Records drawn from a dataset
——

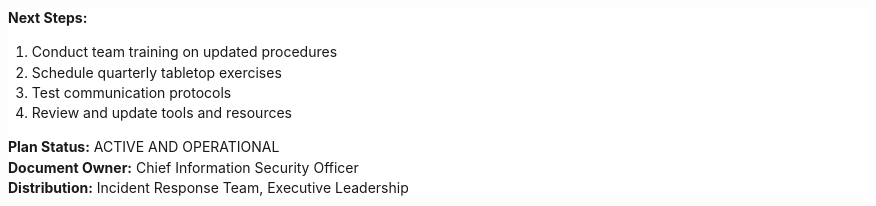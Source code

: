 **Next Steps:**
1. Conduct team training on updated procedures
2. Schedule quarterly tabletop exercises
3. Test communication protocols
4. Review and update tools and resources

**Plan Status:** ACTIVE AND OPERATIONAL  
**Document Owner:** Chief Information Security Officer  
**Distribution:** Incident Response Team, Executive Leadership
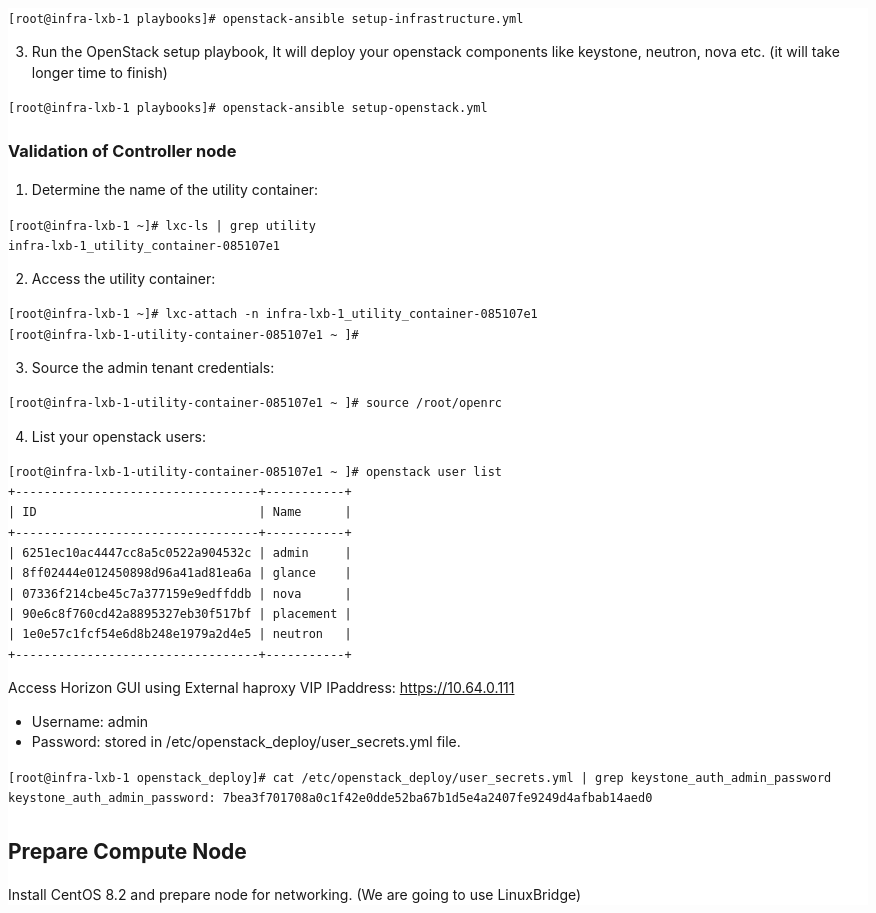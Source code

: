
 ```
[root@infra-lxb-1 playbooks]# openstack-ansible setup-infrastructure.yml
```
3. Run the OpenStack setup playbook, It will deploy your openstack components like keystone, neutron, nova etc. (it will take longer time to finish)

```
[root@infra-lxb-1 playbooks]# openstack-ansible setup-openstack.yml
```

### Validation of Controller node

1. Determine the name of the utility container:

```
[root@infra-lxb-1 ~]# lxc-ls | grep utility
infra-lxb-1_utility_container-085107e1
```
2. Access the utility container:

```
[root@infra-lxb-1 ~]# lxc-attach -n infra-lxb-1_utility_container-085107e1
[root@infra-lxb-1-utility-container-085107e1 ~ ]#
```
3. Source the admin tenant credentials:

```
[root@infra-lxb-1-utility-container-085107e1 ~ ]# source /root/openrc
```
4. List your openstack users: 

```
[root@infra-lxb-1-utility-container-085107e1 ~ ]# openstack user list
+----------------------------------+-----------+
| ID                               | Name      |
+----------------------------------+-----------+
| 6251ec10ac4447cc8a5c0522a904532c | admin     |
| 8ff02444e012450898d96a41ad81ea6a | glance    |
| 07336f214cbe45c7a377159e9edffddb | nova      |
| 90e6c8f760cd42a8895327eb30f517bf | placement |
| 1e0e57c1fcf54e6d8b248e1979a2d4e5 | neutron   |
+----------------------------------+-----------+
```
Access Horizon GUI using External haproxy VIP IPaddress: https://10.64.0.111
* Username: admin
* Password: stored in /etc/openstack_deploy/user_secrets.yml file. 

```
[root@infra-lxb-1 openstack_deploy]# cat /etc/openstack_deploy/user_secrets.yml | grep keystone_auth_admin_password
keystone_auth_admin_password: 7bea3f701708a0c1f42e0dde52ba67b1d5e4a2407fe9249d4afbab14aed0
```

## Prepare Compute Node

Install CentOS 8.2 and prepare node for networking. (We are going to use LinuxBridge)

——

How to complete this task:
In the records above, return only the line that contains "Access Horizon GUI" and every line after it through the last, exactly as they appear.

Answer to the exercise:
Access Horizon GUI using External haproxy VIP IPaddress: https://10.64.0.111
* Username: admin
* Password: stored in /etc/openstack_deploy/user_secrets.yml file. 

```
[root@infra-lxb-1 openstack_deploy]# cat /etc/openstack_deploy/user_secrets.yml | grep keystone_auth_admin_password
keystone_auth_admin_password: 7bea3f701708a0c1f42e0dde52ba67b1d5e4a2407fe9249d4afbab14aed0
```

## Prepare Compute Node

Install CentOS 8.2 and prepare node for networking. (We are going to use LinuxBridge)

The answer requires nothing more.